▶ Exercise aim:
Reproduce the entries exactly and omit the pictures.

(Data records)
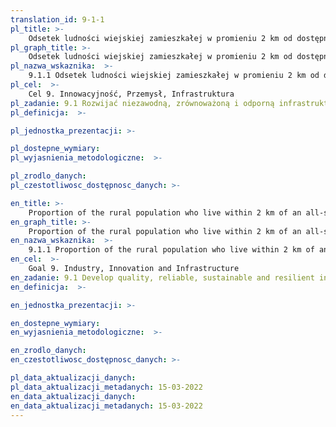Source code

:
 ```yaml
---
translation_id: 9-1-1
pl_title: >-
    Odsetek ludności wiejskiej zamieszkałej w promieniu 2 km od dostępnej przez cały rok drogi
pl_graph_title: >-
    Odsetek ludności wiejskiej zamieszkałej w promieniu 2 km od dostępnej przez cały rok drogi
pl_nazwa_wskaznika:  >-
    9.1.1 Odsetek ludności wiejskiej zamieszkałej w promieniu 2 km od dostępnej przez cały rok drogi
pl_cel:  >-
    Cel 9. Innowacyjność, Przemysł, Infrastruktura
pl_zadanie: 9.1 Rozwijać niezawodną, zrównoważoną i odporną infrastrukturę dobrej jakości, w tym infrastrukturę regionalną i transgraniczną, wspierającą rozwój gospodarczy i dobrobyt ludzi. Zapewnić wszystkim ludziom równy dostęp do infrastruktury po przystępnej cenie.
pl_definicja:  >-

pl_jednostka_prezentacji: >-

pl_dostepne_wymiary:
pl_wyjasnienia_metodologiczne:  >-

pl_zrodlo_danych:
pl_czestotliwosc_dostępnosc_danych: >-

en_title: >-
    Proportion of the rural population who live within 2 km of an all-season road
en_graph_title: >-
    Proportion of the rural population who live within 2 km of an all-season road
en_nazwa_wskaznika:  >-
    9.1.1 Proportion of the rural population who live within 2 km of an all-season road
en_cel:  >-
    Goal 9. Industry, Innovation and Infrastructure
en_zadanie: 9.1 Develop quality, reliable, sustainable and resilient infrastructure, including regional and transborder infrastructure, to support economic development and human well-being, with a focus on affordable and equitable access for all
en_definicja:  >-

en_jednostka_prezentacji: >-

en_dostepne_wymiary:
en_wyjasnienia_metodologiczne:  >-

en_zrodlo_danych:
en_czestotliwosc_dostępnosc_danych: >-

pl_data_aktualizacji_danych:
pl_data_aktualizacji_metadanych: 15-03-2022
en_data_aktualizacji_danych:
en_data_aktualizacji_metadanych: 15-03-2022
---
```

▶ The completed task:
Source code

:
 ```yaml
---
translation_id: 9-1-1
pl_title: >-
    Odsetek ludności wiejskiej zamieszkałej w promieniu 2 km od dostępnej przez cały rok drogi
pl_graph_title: >-
    Odsetek ludności wiejskiej zamieszkałej w promieniu 2 km od dostępnej przez cały rok drogi
pl_nazwa_wskaznika:  >-
    9.1.1 Odsetek ludności wiejskiej zamieszkałej w promieniu 2 km od dostępnej przez cały rok drogi
pl_cel:  >-
    Cel 9. Innowacyjność, Przemysł, Infrastruktura
pl_zadanie: 9.1 Rozwijać niezawodną, zrównoważoną i odporną infrastrukturę dobrej jakości, w tym infrastrukturę regionalną i transgraniczną, wspierającą rozwój gospodarczy i dobrobyt ludzi. Zapewnić wszystkim ludziom równy dostęp do infrastruktury po przystępnej cenie.
pl_definicja:  >-

pl_jednostka_prezentacji: >-

pl_dostepne_wymiary:
pl_wyjasnienia_metodologiczne:  >-

pl_zrodlo_danych:
pl_czestotliwosc_dostępnosc_danych: >-

en_title: >-
    Proportion of the rural population who live within 2 km of an all-season road
en_graph_title: >-
    Proportion of the rural population who live within 2 km of an all-season road
en_nazwa_wskaznika:  >-
    9.1.1 Proportion of the rural population who live within 2 km of an all-season road
en_cel:  >-
    Goal 9. Industry, Innovation and Infrastructure
en_zadanie: 9.1 Develop quality, reliable, sustainable and resilient infrastructure, including regional and transborder infrastructure, to support economic development and human well-being, with a focus on affordable and equitable access for all
en_definicja:  >-

en_jednostka_prezentacji: >-

en_dostepne_wymiary:
en_wyjasnienia_metodologiczne:  >-

en_zrodlo_danych:
en_czestotliwosc_dostępnosc_danych: >-

pl_data_aktualizacji_danych:
pl_data_aktualizacji_metadanych: 15-03-2022
en_data_aktualizacji_danych:
en_data_aktualizacji_metadanych: 15-03-2022
---
```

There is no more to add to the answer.